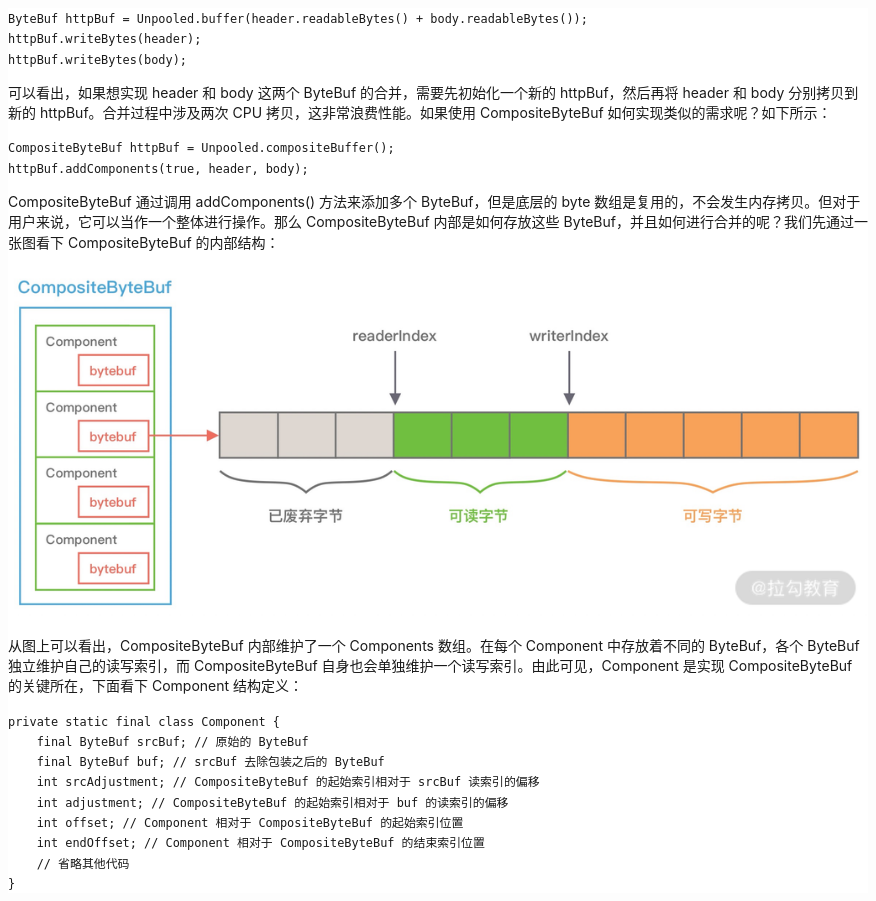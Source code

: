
 ```
ByteBuf httpBuf = Unpooled.buffer(header.readableBytes() + body.readableBytes());
httpBuf.writeBytes(header);
httpBuf.writeBytes(body);

```

可以看出，如果想实现 header 和 body 这两个 ByteBuf 的合并，需要先初始化一个新的 httpBuf，然后再将 header 和 body 分别拷贝到新的 httpBuf。合并过程中涉及两次 CPU 拷贝，这非常浪费性能。如果使用 CompositeByteBuf 如何实现类似的需求呢？如下所示：

```
CompositeByteBuf httpBuf = Unpooled.compositeBuffer();
httpBuf.addComponents(true, header, body);

```

CompositeByteBuf 通过调用 addComponents() 方法来添加多个 ByteBuf，但是底层的 byte 数组是复用的，不会发生内存拷贝。但对于用户来说，它可以当作一个整体进行操作。那么 CompositeByteBuf 内部是如何存放这些 ByteBuf，并且如何进行合并的呢？我们先通过一张图看下 CompositeByteBuf 的内部结构：

![Drawing 3.png](assets/Ciqc1F_Qb3SAP4vUAAZG1WvALhY410.png)

从图上可以看出，CompositeByteBuf 内部维护了一个 Components 数组。在每个 Component 中存放着不同的 ByteBuf，各个 ByteBuf 独立维护自己的读写索引，而 CompositeByteBuf 自身也会单独维护一个读写索引。由此可见，Component 是实现 CompositeByteBuf 的关键所在，下面看下 Component 结构定义：

```
private static final class Component {
    final ByteBuf srcBuf; // 原始的 ByteBuf
    final ByteBuf buf; // srcBuf 去除包装之后的 ByteBuf
    int srcAdjustment; // CompositeByteBuf 的起始索引相对于 srcBuf 读索引的偏移
    int adjustment; // CompositeByteBuf 的起始索引相对于 buf 的读索引的偏移
    int offset; // Component 相对于 CompositeByteBuf 的起始索引位置
    int endOffset; // Component 相对于 CompositeByteBuf 的结束索引位置
    // 省略其他代码
}

```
::::
● **Task to carry out**: The answer must consist of every line from the data that contains the word "的起始索引相对于".

● **Answer to this problem**:
    int srcAdjustment; // CompositeByteBuf 的起始索引相对于 srcBuf 读索引的偏移
    int adjustment; // CompositeByteBuf 的起始索引相对于 buf 的读索引的偏移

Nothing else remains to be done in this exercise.